Bacon's Rebellion

Webb Shatters the Mold

Senator Jim Webb has always been something of a maverick, but now he has done something truly shocking: He has broken from Democrat Party orthodoxy on the intertwined issues of race, diversity and white privilege.

In a Wall Street Journal op-ed piece today, Webb makes it crystal clear that he is sympathetic to the condition of African-Americans in this country, who still wrestle with the legacy of slavery the Jim Crow era, and is supportive of measures to remediate, in the words of Lyndon B. Johnson, “the badges of slavery.” But he is uncomfortable with the idea of extending that remediation to all “persons of color,” most of whom are newcomers to America and have never suffered discrimination from the U.S. government. Furthermore, he argues that white cultures are so diverse that lumping them together for purposes of public policy (as in bearing the brunt of reverse discrimination) is not justifiable.

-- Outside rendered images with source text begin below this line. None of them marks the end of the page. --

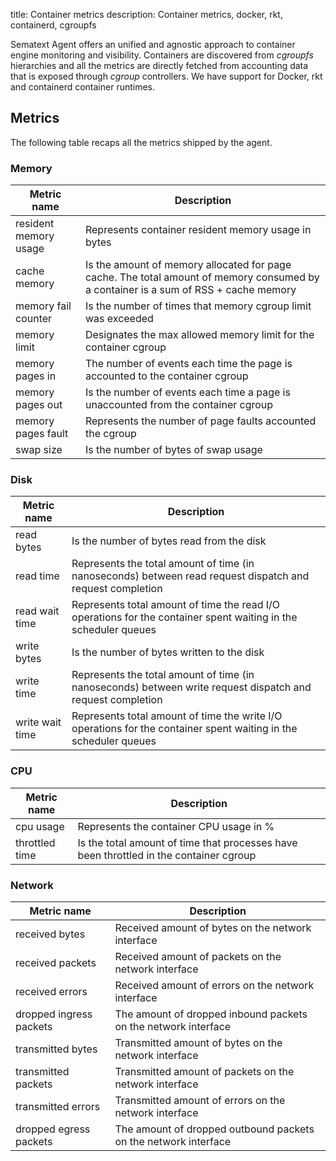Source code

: title: Container metrics
description: Container metrics, docker, rkt, containerd, cgroupfs

Sematext Agent offers an unified and agnostic approach to container engine monitoring and visibility. Containers are discovered from _cgroupfs_ hierarchies and all the metrics are directly fetched from accounting data that is exposed through _cgroup_ controllers. We have support for Docker, rkt and containerd container runtimes.

## Metrics

The following table recaps all the metrics shipped by the agent.

### Memory

| Metric name           | Description |
| ----------------------|-------------|
| resident memory usage | Represents container resident memory usage in bytes |
| cache memory          | Is the amount of memory allocated for page cache. The total amount of memory consumed by a container is a sum of RSS + cache memory |   
| memory fail counter   | Is the number of times that memory cgroup limit was exceeded |
| memory limit          | Designates the max allowed memory limit for the container cgroup  |
| memory pages in       | The number of events each time the page is accounted to the container cgroup|
| memory pages out      | Is the number of events each time a page is unaccounted from the container cgroup |
| memory pages fault    | Represents the number of page faults accounted the cgroup |
| swap size             | Is the number of bytes of swap usage |


### Disk

| Metric name           | Description |
| ----------------------|-------------|
| read bytes            | Is the number of bytes read from the disk |
| read time             | Represents the total amount of time (in nanoseconds) between read request dispatch and request completion |
| read wait time        | Represents total amount of time the read I/O operations for the container spent waiting in the scheduler queues |
| write bytes           | Is the number of bytes written to the disk |
| write time            | Represents the total amount of time (in nanoseconds) between write request dispatch and request completion |
| write wait time       | Represents total amount of time the write I/O operations for the container spent waiting in the scheduler queues |

### CPU

| Metric name           | Description |
| ----------------------|-------------|
| cpu usage             | Represents the container CPU usage in % |
| throttled time        | Is the total amount of time that processes have been throttled in the container cgroup |

### Network

| Metric name             | Description |
| ------------------------|-------------|
| received bytes          | Received amount of bytes on the network interface |
| received packets        | Received amount of packets on the network interface |
| received errors         | Received amount of errors on the network interface |
| dropped ingress packets | The amount of dropped inbound packets on the network interface |
| transmitted bytes       | Transmitted amount of bytes on the network interface |
| transmitted packets     | Transmitted amount of packets on the network interface |
| transmitted errors      | Transmitted amount of errors on the network interface |
| dropped egress packets  | The amount of dropped outbound packets on the network interface |
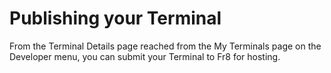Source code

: Publishing your Terminal
========================

From the Terminal Details page reached from the My Terminals page on the Developer menu, you can submit your Terminal to Fr8 for hosting. 
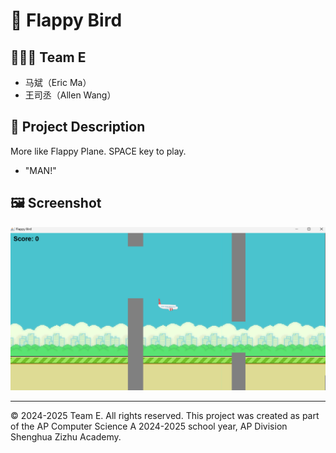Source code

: # 📌 Flappy Bird

## 🧑‍🤝‍🧑 Team E
- 马斌（Eric Ma）
- 王司丞（Allen Wang）



## 📖 Project Description
More like Flappy Plane. SPACE key to play.
- "MAN!"

## 🖼️ Screenshot

![Screenshot](screenshot.png)

---

© 2024-2025 Team E. All rights reserved.
This project was created as part of the AP Computer Science A 2024-2025 school year, AP Division Shenghua Zizhu Academy.

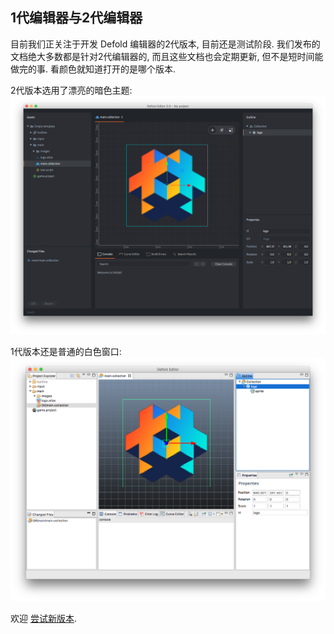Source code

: ## 1代编辑器与2代编辑器

目前我们正关注于开发 Defold 编辑器的2代版本, 目前还是测试阶段. 我们发布的文档绝大多数都是针对2代编辑器的, 而且这些文档也会定期更新, 但不是短时间能做完的事. 看颜色就知道打开的是哪个版本.

2代版本选用了漂亮的暗色主题:
![editor 2](../shared/images/editor2.png)

1代版本还是普通的白色窗口:
![editor 1](../shared/images/editor1.png)

欢迎 [尝试新版本](https://www.defold.com/editor-two/).
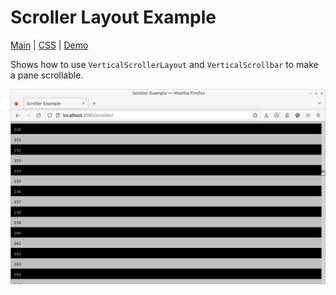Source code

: # Scroller Layout Example

[Main](./src/main.ts) | [CSS](./src/main.css) | [Demo](https://metsci.github.io/gleam/examples/scroller/)

Shows how to use `VerticalScrollerLayout` and `VerticalScrollbar` to make a pane scrollable.

![Screenshot](./screenshot.png)
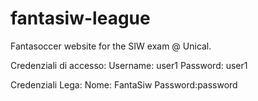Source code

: # fantasiw-league
Fantasoccer website for the SIW exam @ Unical.

Credenziali di accesso: 
              Username: user1
              Password: user1
              
Credenziali Lega:
              Nome: FantaSiw
              Password:password
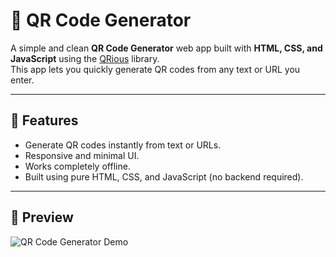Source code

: # 📱 QR Code Generator

A simple and clean **QR Code Generator** web app built with **HTML, CSS, and JavaScript** using the [QRious](https://github.com/neocotic/qrious) library.  
This app lets you quickly generate QR codes from any text or URL you enter.

---

## 🚀 Features
- Generate QR codes instantly from text or URLs.
- Responsive and minimal UI.
- Works completely offline.
- Built using pure HTML, CSS, and JavaScript (no backend required).

---

## 📸 Preview
![QR Code Generator Demo](https://via.placeholder.com/800x400?text=Add+Screenshot+Here)


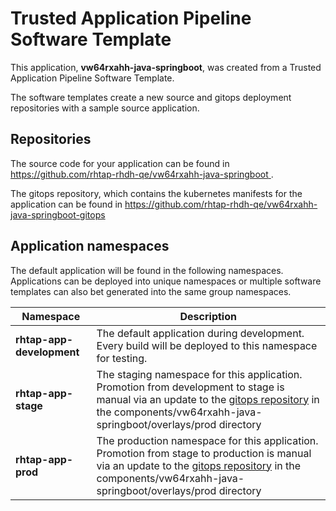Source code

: # Trusted Application Pipeline Software Template

This application, **vw64rxahh-java-springboot**, was created from a Trusted Application Pipeline Software Template.

The software templates create a new source and gitops deployment repositories with a sample source application. 

## Repositories

The source code for your application can be found in [https://github.com/rhtap-rhdh-qe/vw64rxahh-java-springboot ](https://github.com/rhtap-rhdh-qe/vw64rxahh-java-springboot ).
 
The gitops repository, which contains the kubernetes manifests for the application can be found in 
[https://github.com/rhtap-rhdh-qe/vw64rxahh-java-springboot-gitops ](https://github.com/rhtap-rhdh-qe/vw64rxahh-java-springboot-gitops ) 

## Application namespaces 

The default application will be found in the following namespaces. Applications can be deployed into unique namespaces or multiple software templates can also bet generated into the same group namespaces.  

|  Namespace   |  Description   |  
| -------- | -------- |   
| **rhtap-app-development** | The default application during development. Every build will be deployed to this namespace for testing. | 
| **rhtap-app-stage** | The staging namespace for this application. Promotion from development to stage is manual via an update to the [gitops repository](https://github.com/rhtap-rhdh-qe/vw64rxahh-java-springboot-gitops ) in the components/vw64rxahh-java-springboot/overlays/prod directory |  
| **rhtap-app-prod** | The production namespace for this application. Promotion from stage to production is manual via an update to the [gitops repository](https://github.com/rhtap-rhdh-qe/vw64rxahh-java-springboot-gitops ) in the components/vw64rxahh-java-springboot/overlays/prod directory | 
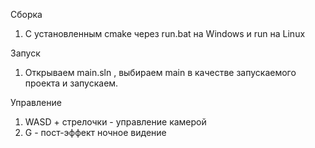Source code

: ﻿Сборка
1) С установленным cmake через run.bat на Windows и run на Linux

Запуск
1) Открываем main.sln , выбираем main в качестве запускаемого проекта и запускаем.

Управление
1) WASD + стрелочки - управление камерой
2) G - пост-эффект ночное видение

As Webb notes, 95% of the whites of the old South did not own slaves. The South was economically devastated by the Civil War, leaving not only blacks but whites in poverty. Of the South’s 1.8 million sharecroppers, two-thirds were white, roughly mirroring a population that was 71% white. As late as 1938, white illiteracy was far higher than the national average; all colleges and universities in the South combined had endowments smaller than Harvard and Yale combined. The legacy of that white poverty lives on today in lower-than-average levels of education. Writes Webb:

Policy makers ignored such disparities within America’s white cultures when, in advancing minority diversity programs, they treated whites as a fungible monolith. Also lost on those policy makers were the differences in economic and educational attainment among nonwhite cultures. Thus nonwhite groups received special consideration in a wide variety of areas including business startups, academic admissions, job promotions and lucrative government contracts.

He concludes:

Nondiscrimination laws should be applied equally among all citizens, including those who happen to be white. The need for inclusiveness in our society is undeniable and irreversible, both in our markets and our communities. Our government should be in the business of enabling opportunity for all, not in picking winners. … Memo to my fellow politicians: Drop the Procrustean policies and allow harmony to invade the public mindset. Fairness will happen, and bitterness will fade away.

Bravo! Well said.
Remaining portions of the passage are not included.